Work order - Lines from the entries below that hold "html" form the answer; copy all of them.

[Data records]
━━━━━━━━━━━━━━━━━━━━
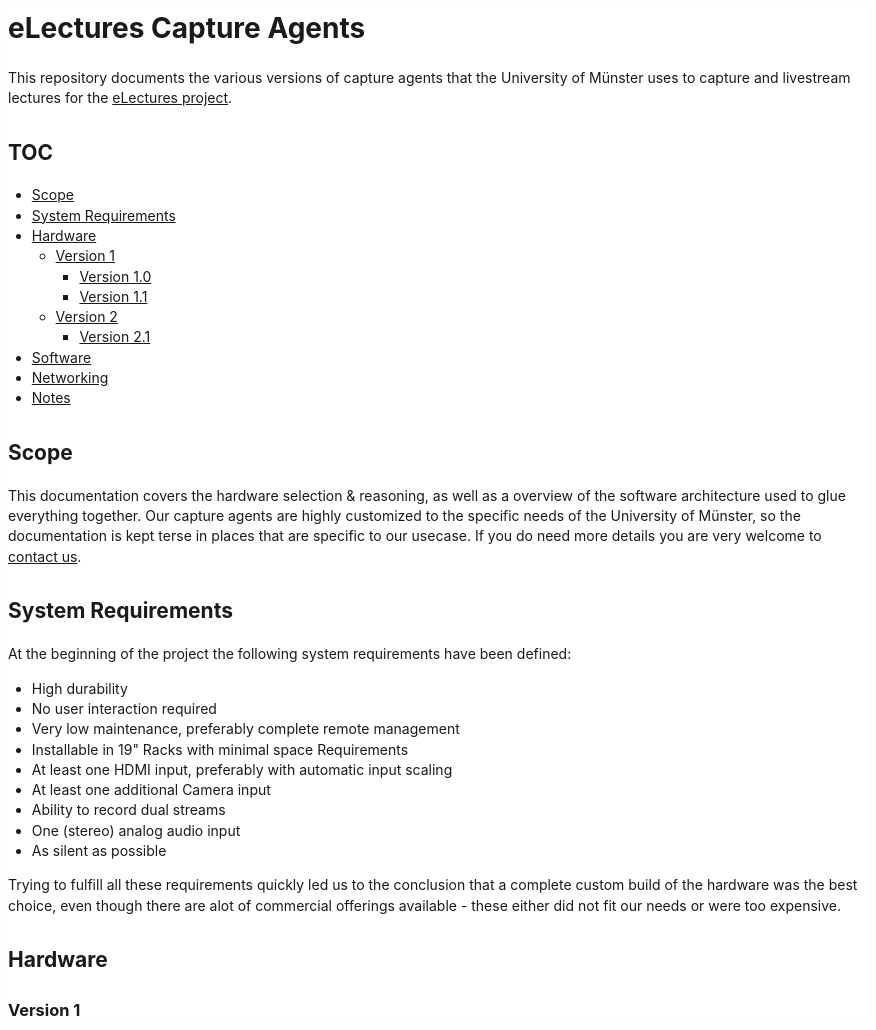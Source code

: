 # eLectures Capture Agents

This repository documents the various versions of capture agents that the University of Münster uses to capture and livestream lectures for the [eLectures project](https://www.uni-muenster.de/studium/orga/electures.html).

## TOC

* [Scope](#scope)
* [System Requirements](#system-requirements)
* [Hardware](#hardware)
  * [Version 1](#version-1)
    * [Version 1.0](#version-1.0)
    * [Version 1.1](#version-1.1)
  * [Version 2](#version-2)
    * [Version 2.1](#version-2.1)
* [Software](#software)
* [Networking](#networking)
* [Notes](#notes)


## Scope

This documentation covers the hardware selection & reasoning, as well as a overview of the software architecture used to glue everything together. Our capture agents are highly customized to the specific needs of the University of Münster, so the documentation is kept terse in places that are specific to our usecase. If you do need more details you are very welcome to [contact us](https://www.uni-muenster.de/studium/orga/electures.html).

## System Requirements

At the beginning of the project the following system requirements have been defined:

* High durability
* No user interaction required
* Very low maintenance, preferably complete remote management
* Installable in 19" Racks with minimal space Requirements
* At least one HDMI input, preferably with automatic input scaling
* At least one additional Camera input
* Ability to record dual streams
* One (stereo) analog audio input
* As silent as possible

Trying to fulfill all these requirements quickly led us to the conclusion that a complete custom build of the hardware was the best choice, even though there are alot of commercial offerings available - these either did not fit our needs or were too expensive.

## Hardware

### Version 1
━━━━━━━━━━━━━━━━━━━━
Output of the task -
This repository documents the various versions of capture agents that the University of Münster uses to capture and livestream lectures for the [eLectures project](https://www.uni-muenster.de/studium/orga/electures.html).
This documentation covers the hardware selection & reasoning, as well as a overview of the software architecture used to glue everything together. Our capture agents are highly customized to the specific needs of the University of Münster, so the documentation is kept terse in places that are specific to our usecase. If you do need more details you are very welcome to [contact us](https://www.uni-muenster.de/studium/orga/electures.html).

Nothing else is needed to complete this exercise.